I'd like to know in what way that those top-grossing clones were marketed. Did they just use similar keywords and the masses went for them, or did they promote their games heavily etc.

On a related note, the Windows Store is going through some rough times:
http://www.howtogeek.com/194993/the-windows-store-is-a-cesspool-of-scams-why-doesnt-microsoft-care/
I wonder if the Swing Copters clones came after the Swing Copter release - or after the ridiculous amount of media coverage which came hours after the Swing Copter release. (The Metro? The BBC, Forbes - since when did "guy releases game" become mainstream news... it's part of the problem, imo.)

And if you can be cloned from scratch in 5 days, arguably it's not something worth protecting anyway...

http://erebusrpg.sourceforge.net/ - Erebus, Open Source RPG for Windows/Linux/Android
http://conquests.sourceforge.net/ - Conquests, Open Source Civ-like Game for Windows/Linux

And if you can be cloned from scratch in 5 days, arguably it's not something worth protecting anyway...

I don't know; I thought 2048 was fairly fun and addictive, despite it being such a "simple" idea. It was simple in execution, and wasn't overly complicated by unnecessary "features". The person who created it, released it for free, but had he decided to charge for it, I'd say it has as much of a right to profit as Plants vs Zombies or Angry Birds. Perhaps even moreso than Angry Birds, so Angry Birds was a reskinning of an existing genre of games, heavily polished and marketed, whereas 2048 was almost 100% original (though descending from the very different feeling sliding puzzles genre).

Just because 2048, or Tetris, can be cloned in 5 days, doesn't make it not worth protecting, culture-wise.

Game developers have been ripping others off ever since I can remember playing games, which doesn't really mean it's okay to make a 100% clone with different graphics, or maybe even graphics from the original.

I don't have a problem with people being inspired by other games and think they can improve them, but I agree that it is disgusting to see people making these 99% clones.

There is a problem though, that as more games are made, coming up with a unique, attractive idea is becoming increasingly difficult.

I wonder if the Swing Copters clones came after the Swing Copter release - or after the ridiculous amount of media coverage which came hours after the Swing Copter release. (The Metro? The BBC, Forbes - since when did "guy releases game" become mainstream news... it's part of the problem, imo.)

And if you can be cloned from scratch in 5 days, arguably it's not something worth protecting anyway...

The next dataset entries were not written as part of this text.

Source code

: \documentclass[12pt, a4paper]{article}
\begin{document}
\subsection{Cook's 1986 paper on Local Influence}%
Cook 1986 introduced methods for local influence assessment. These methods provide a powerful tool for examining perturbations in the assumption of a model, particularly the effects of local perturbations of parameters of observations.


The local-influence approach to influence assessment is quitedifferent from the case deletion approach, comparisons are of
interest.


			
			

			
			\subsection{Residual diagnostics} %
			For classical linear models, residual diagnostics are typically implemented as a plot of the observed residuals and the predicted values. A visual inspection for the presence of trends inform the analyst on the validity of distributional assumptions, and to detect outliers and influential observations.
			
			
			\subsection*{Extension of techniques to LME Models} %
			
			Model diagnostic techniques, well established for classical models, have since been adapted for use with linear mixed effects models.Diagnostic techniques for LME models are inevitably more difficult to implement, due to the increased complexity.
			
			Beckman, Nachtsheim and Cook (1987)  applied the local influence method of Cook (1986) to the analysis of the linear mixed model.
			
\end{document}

The point about the disproportionate media attention is a good one. Actually this boils down to the same point about some apps getting large amounts of attention and most apps getting ignored almost completely.

But I don't agree with your second point. Maybe the original Flappy Bird creator spent weeks or even months optimizing the scrolling speed, gap height and bounce upward amount for the best gameplay. In the case of Flappy Bird I doubt it took that long, but in most other games quite some time is spent on experimenting ideas and optimizing/balancing gameplay. Someone making a clone can skip all that research and just look at the end result and copy that.